I am running a series of experiments that I expect to have similar outcomes. What is the best method to measure statistical significance?

Question

Following on from this comment on an answer to my previous question, I'd like to know two things:

what the best statistical test I can use to measure significance on the experiments I'm running? (previously it was stated that I could potentially use z-tests or Fisher's Exact test)
how can I measure the required cohort size needed for each experiment to achieve reasonable power?

Here's some information on the experiments I'm running -- happy to provide more if needed:

Each experiment will have an A cohort (the control) and a B cohort (which will see the treatment).
Most experiments will only be run on cohorts of 30-200 participants
I'm only looking for B's that have a positive increase over A (one-sided).
I also expect that if there is a positive increase in B that it will be a rather large increase (> 100% increase relative to the control).
Finally, the A cohort will generally have a low success rate (< 10%), so we cannot rely on the fact that the sampling distribution is approximately normal.

You can see some example data in my previous question.
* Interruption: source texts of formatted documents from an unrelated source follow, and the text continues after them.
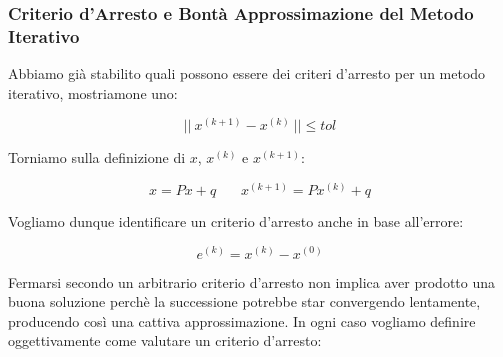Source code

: \documentclass{article}
\begin{document}
\newpage

\subsubsection{Criterio d'Arresto e Bontà Approssimazione del Metodo Iterativo}

Abbiamo già stabilito quali possono essere dei criteri d'arresto per un metodo iterativo, mostriamone uno:

\[ ||\: x^{(k+1)} - x^{(k)} \:|| \leq tol \]

Torniamo sulla definizione di $x$, $x^{(k)}$ e $x^{(k+1)}$:

\[ \boxed{x = Px + q} \: \: \: \: \: \: \: \: \boxed{x^{(k+1)} = Px^{(k)}+q} \]

Vogliamo dunque identificare un criterio d'arresto anche in base all'errore:

\[ e^{(k)} = x^{(k)} - x^{(0)} \]

Fermarsi secondo un arbitrario criterio d'arresto non implica aver prodotto una buona soluzione perchè la successione potrebbe star convergendo lentamente, producendo così una cattiva approssimazione.
In ogni caso vogliamo definire oggettivamente come valutare un criterio d'arresto:
\end{document}
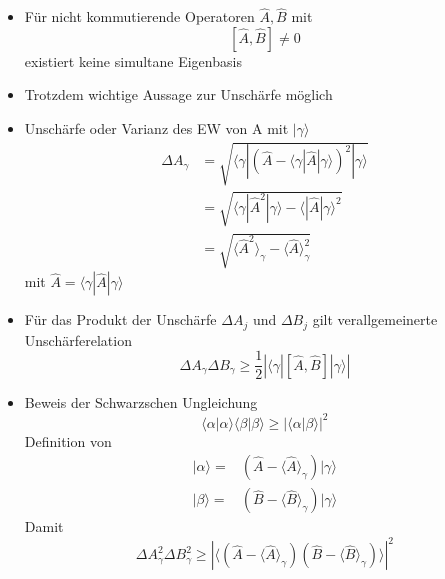 \documentclass[10pt,article,colorback,accentcolor=tud9d]{scrartcl}
\begin{document}
  \begin{itemize}
    \item Für nicht kommutierende Operatoren $\hat{A},\hat{B}$ mit 
      $$
      \left[\hat{A},\hat{B}\right]\neq 0
      $$
      existiert keine simultane Eigenbasis
    \item Trotzdem wichtige Aussage zur Unschärfe möglich
    \item Unschärfe oder Varianz des EW von A mit $|\gamma\rangle$
      \begin{equation}
      \begin{aligned}
        \Delta A_\gamma&=\sqrt{\langle\gamma|\left(\hat{A}-\langle\gamma|\hat{A}|\gamma\rangle\right)^2|\gamma\rangle}\\
        &=\sqrt{\langle\gamma|\hat{A}^2|\gamma\rangle-\langle|\hat{A}|\gamma\rangle^2}\\
        &=\sqrt{\langle\hat{A}^2\rangle_\gamma-\langle\hat{A}\rangle_\gamma^2}
      \end{aligned}        
      \end{equation}
      mit $\hat{A}=\langle\gamma|\hat{A}|\gamma\rangle$
    \item Für das Produkt der Unschärfe $\Delta A_j$ und $\Delta B_j$ gilt verallgemeinerte Unschärferelation
      \begin{equation}
      \Delta A_\gamma \Delta B_\gamma \geq \frac{1}{2}\left|\langle\gamma\left|\left[ \hat{A},\hat{B}\right]\right|\gamma\rangle\right|
      \end{equation}
    \item Beweis der Schwarzschen Ungleichung
      \begin{equation}
      \langle\alpha|\alpha\rangle\langle\beta|\beta\rangle \geq \left|\langle\alpha|\beta\rangle\right|^2
      \end{equation}
      Definition von 
      \begin{equation}
      \begin{aligned}
        |\alpha\rangle=&\left(\hat{A}-\langle\hat{A}\rangle_\gamma\right)|\gamma\rangle\\
        |\beta\rangle=&\left(\hat{B}-\langle\hat{B}\rangle_\gamma\right)|\gamma\rangle
      \end{aligned}
      \end{equation}
      Damit 
      \begin{equation}
      \Delta A_\gamma^2\Delta B_\gamma^2 \geq \left|\langle \left(\hat{A}-\langle\hat{A}\rangle_\gamma\right)\left(\hat{B}-\langle\hat{B}\rangle_\gamma\right)\rangle\right|^2

\end{equation}
\end{itemize}
\end{document}
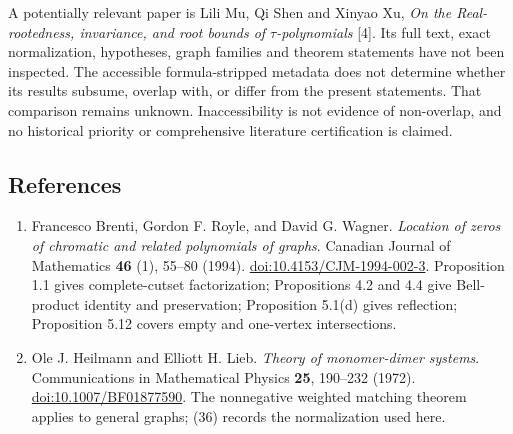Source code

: \documentclass[
  11pt,
  a4paper,
]{article}
\begin{document}
A potentially relevant paper is Lili Mu, Qi Shen and Xinyao Xu, \emph{On
the Real-rootedness, invariance, and root bounds of
\(\tau\)-polynomials} {[}4{]}. Its full text, exact normalization,
hypotheses, graph families and theorem statements have not been
inspected. The accessible formula-stripped metadata does not determine
whether its results subsume, overlap with, or differ from the present
statements. That comparison remains unknown. Inaccessibility is not
evidence of non-overlap, and no historical priority or comprehensive
literature certification is claimed.

\subsection{References}\label{references}

\begin{enumerate}
\def\labelenumi{\arabic{enumi}.}
\item
  Francesco Brenti, Gordon F. Royle, and David G. Wagner. \emph{Location
  of zeros of chromatic and related polynomials of graphs}. Canadian
  Journal of Mathematics \textbf{46} (1), 55--80 (1994).
  \href{https://doi.org/10.4153/CJM-1994-002-3}{doi:10.4153/CJM-1994-002-3}.
  Proposition 1.1 gives complete-cutset factorization; Propositions 4.2
  and 4.4 give Bell-product identity and preservation; Proposition
  5.1(d) gives reflection; Proposition 5.12 covers empty and one-vertex
  intersections.
\item
  \begin{samepage}
  Ole J. Heilmann and Elliott H. Lieb. \emph{Theory of monomer-dimer
  systems}. Communications in Mathematical Physics \textbf{25}, 190--232
  (1972).
  \href{https://doi.org/10.1007/BF01877590}{doi:10.1007/BF01877590}. The
  nonnegative weighted matching theorem applies to general graphs; (36)
  records the normalization used here.


\end{samepage}
\end{enumerate}
\end{document}
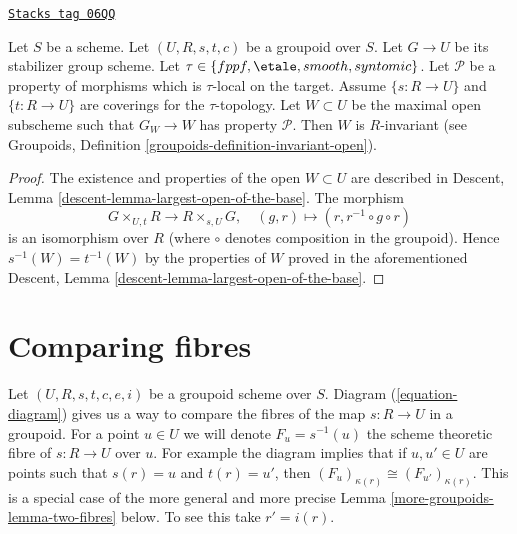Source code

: \begin{lemma}
\label{more-groupoids-lemma-property-G-invariant}
\href{https://stacks.math.columbia.edu/tag/06QQ}{\texttt{Stacks tag 06QQ}}

Let $S$ be a scheme.
Let $(U, R, s, t, c)$ be a groupoid over $S$.
Let $G \to U$ be its stabilizer group scheme.
Let $\tau \in \{fppf, \linebreak[0] \etale, \linebreak[0]
smooth, \linebreak[0] syntomic\}$.
Let $\mathcal{P}$ be a property of morphisms which is $\tau$-local
on the target. Assume $\{s : R \to U\}$ and $\{t : R \to U\}$ are coverings
for the $\tau$-topology. Let $W \subset U$ be the maximal open subscheme
such that $G_W \to W$ has property $\mathcal{P}$. Then $W$ is $R$-invariant
(see
Groupoids, Definition
\ref{groupoids-definition-invariant-open}).
\end{lemma}

\begin{proof}
The existence and properties of the open $W \subset U$ are described in
Descent, Lemma \ref{descent-lemma-largest-open-of-the-base}.
The morphism
$$
G \times_{U, t} R \longrightarrow R \times_{s, U} G, \quad
(g, r) \longmapsto (r, r^{-1} \circ g \circ r)
$$
is an isomorphism over $R$ (where $\circ$ denotes
composition in the groupoid). Hence $s^{-1}(W) = t^{-1}(W)$ by the
properties of $W$ proved in the aforementioned
Descent, Lemma \ref{descent-lemma-largest-open-of-the-base}.
\end{proof}

\section{Comparing fibres}
\label{more-groupoids-section-fibres}
Let $(U, R, s, t, c, e, i)$ be a groupoid scheme over $S$.
Diagram (\ref{equation-diagram})
gives us a way to compare the fibres of the map $s : R \to U$ in a groupoid.
For a point $u \in U$ we will denote $F_u = s^{-1}(u)$ the scheme
theoretic fibre of $s : R \to U$ over $u$. For example the diagram
implies that if $u, u' \in U$ are points such
that $s(r) = u$ and $t(r) = u'$, then
$(F_u)_{\kappa(r)} \cong (F_{u'})_{\kappa(r)}$.
This is a special case of the more general and more precise
Lemma \ref{more-groupoids-lemma-two-fibres}
below. To see this take $r' = i(r)$.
This might get a better answer on stats.stackexchange.com${},{}$. ${}\qquad{}$ — Michael Hardy, Aug 24 '15 at 21:06
Is there a guide for which site I should use (math or stats)? I seem to be constantly running into this problem. — Josh, Aug 24 '15 at 21:12
I don't know of any such guide but anything hinting of design of experiments is more likely to find knowledgeable people on stats.stackexchange.com than here. ${}\qquad{}$ — Michael Hardy, Aug 24 '15 at 21:45

BruceET · Accepted Answer · 2015-08-26T02:38:04.823

First, I took some time to verify that the z-test does not work well when the success probability in the control group is as small as 10%.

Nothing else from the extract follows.